The composition of liabilities and stockholders’ equity exhibited significant shifts over the observed period, spanning from March 31, 2021, to December 31, 2025. A notable trend involves a substantial increase in the proportion of long-term debt relative to total liabilities and equity, particularly from 2022 onwards. Conversely, the share of current liabilities demonstrated volatility, with a marked increase in late 2023 and early 2024 before declining again.
- Current Liabilities
- Current liabilities as a percentage of the total decreased from 18.56% in March 2021 to a low of 9.36% in September 2022. A subsequent increase occurred, peaking at 17.62% in December 2022, followed by another decline and a more pronounced surge to 18.02% in December 2024. This suggests potential fluctuations in short-term financing needs or working capital management. Accounts payable and accrued liabilities were the primary drivers of these changes within the current liability category.
- Long-Term Debt
- Long-term debt demonstrated a clear upward trajectory, increasing from 81.54% in March 2021 to 61.51% in March 2025. This indicates a growing reliance on long-term financing. The most significant increase occurred between December 2022 and March 2025. This shift could be attributed to strategic investments, acquisitions, or a restructuring of the company’s capital structure.

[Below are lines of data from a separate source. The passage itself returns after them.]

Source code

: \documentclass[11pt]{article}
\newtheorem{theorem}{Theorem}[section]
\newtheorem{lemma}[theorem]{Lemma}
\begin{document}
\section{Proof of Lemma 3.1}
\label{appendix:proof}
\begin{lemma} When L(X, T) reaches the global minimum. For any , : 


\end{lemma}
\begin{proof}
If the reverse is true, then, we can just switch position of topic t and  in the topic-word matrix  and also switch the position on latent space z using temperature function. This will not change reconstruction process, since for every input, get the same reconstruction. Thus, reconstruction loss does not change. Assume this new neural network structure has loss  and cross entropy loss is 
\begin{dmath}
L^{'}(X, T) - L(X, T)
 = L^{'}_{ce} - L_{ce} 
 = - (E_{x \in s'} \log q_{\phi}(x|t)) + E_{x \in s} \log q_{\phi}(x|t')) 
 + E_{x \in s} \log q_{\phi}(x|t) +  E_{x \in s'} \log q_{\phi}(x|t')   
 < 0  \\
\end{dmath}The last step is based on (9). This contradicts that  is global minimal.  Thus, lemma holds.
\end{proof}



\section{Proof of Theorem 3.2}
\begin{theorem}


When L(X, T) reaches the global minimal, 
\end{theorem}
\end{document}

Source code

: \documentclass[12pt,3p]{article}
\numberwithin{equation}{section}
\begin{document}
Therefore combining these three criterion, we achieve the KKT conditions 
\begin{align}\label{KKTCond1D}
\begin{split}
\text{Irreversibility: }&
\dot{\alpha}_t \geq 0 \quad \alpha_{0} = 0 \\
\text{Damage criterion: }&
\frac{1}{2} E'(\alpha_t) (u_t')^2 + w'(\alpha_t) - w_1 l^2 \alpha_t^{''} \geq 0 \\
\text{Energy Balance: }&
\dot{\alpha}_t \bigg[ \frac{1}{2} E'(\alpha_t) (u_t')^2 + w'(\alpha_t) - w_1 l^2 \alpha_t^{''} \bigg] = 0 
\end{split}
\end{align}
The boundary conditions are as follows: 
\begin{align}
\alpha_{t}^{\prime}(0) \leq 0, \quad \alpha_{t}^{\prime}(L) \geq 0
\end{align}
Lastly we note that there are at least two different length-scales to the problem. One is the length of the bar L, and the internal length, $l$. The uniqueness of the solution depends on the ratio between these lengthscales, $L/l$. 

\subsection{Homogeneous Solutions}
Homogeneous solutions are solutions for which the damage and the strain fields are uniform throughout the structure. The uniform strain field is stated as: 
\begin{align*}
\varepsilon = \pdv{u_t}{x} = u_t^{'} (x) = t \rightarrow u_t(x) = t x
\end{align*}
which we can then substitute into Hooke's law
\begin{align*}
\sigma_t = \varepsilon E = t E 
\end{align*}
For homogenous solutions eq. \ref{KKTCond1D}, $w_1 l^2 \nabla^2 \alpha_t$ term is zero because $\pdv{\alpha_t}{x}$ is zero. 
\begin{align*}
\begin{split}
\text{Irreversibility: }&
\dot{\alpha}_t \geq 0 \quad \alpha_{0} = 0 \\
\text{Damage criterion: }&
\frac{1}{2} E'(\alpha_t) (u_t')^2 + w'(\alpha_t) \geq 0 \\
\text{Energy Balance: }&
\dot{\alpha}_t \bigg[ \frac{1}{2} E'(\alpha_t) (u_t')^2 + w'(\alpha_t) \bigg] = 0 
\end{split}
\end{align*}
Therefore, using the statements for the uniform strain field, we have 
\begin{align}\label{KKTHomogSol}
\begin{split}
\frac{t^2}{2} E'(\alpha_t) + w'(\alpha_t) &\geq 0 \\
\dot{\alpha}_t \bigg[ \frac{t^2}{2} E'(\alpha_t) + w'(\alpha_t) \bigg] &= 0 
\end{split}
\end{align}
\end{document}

- Stockholders’ Equity (Deficit)
- The proportion of stockholders’ equity experienced a considerable decline over the period, moving from -4.96% in March 2021 to 29.40% in December 2025. This suggests a transition from a deficit position to a positive equity balance, although the equity percentage remains relatively low compared to liabilities. The retained earnings component within equity showed a significant improvement, moving from a substantial accumulated deficit to a positive balance by the end of the observation period.
- Deferred Revenue and Deferred Acquisition Costs
- Both deferred revenue and deferred acquisition costs, current, exhibited relatively stable percentages of the total, generally decreasing over time. Deferred revenue decreased from 3.28% to 0.66%, while deferred acquisition costs decreased from 3.43% to a negligible amount. This could indicate a change in revenue recognition patterns or a reduction in upfront acquisition-related expenses.
- Convertible Preferred Stock & Other Equity Components
- Convertible preferred stock was only present in the March 2021 balance sheet, representing 15.24% of the total. Additional paid-in capital decreased significantly from 18.82% in March 2021 to 6.15% in December 2025. Accumulated other comprehensive loss remained consistently negative, though its proportional impact lessened as the overall equity position improved.
Overall, the balance sheet composition underwent a substantial transformation. The company shifted from a position with a significant reliance on short-term liabilities and a negative equity balance to one characterized by increased long-term debt and a growing, though still modest, equity position. These changes suggest a strategic evolution in financing and capital management.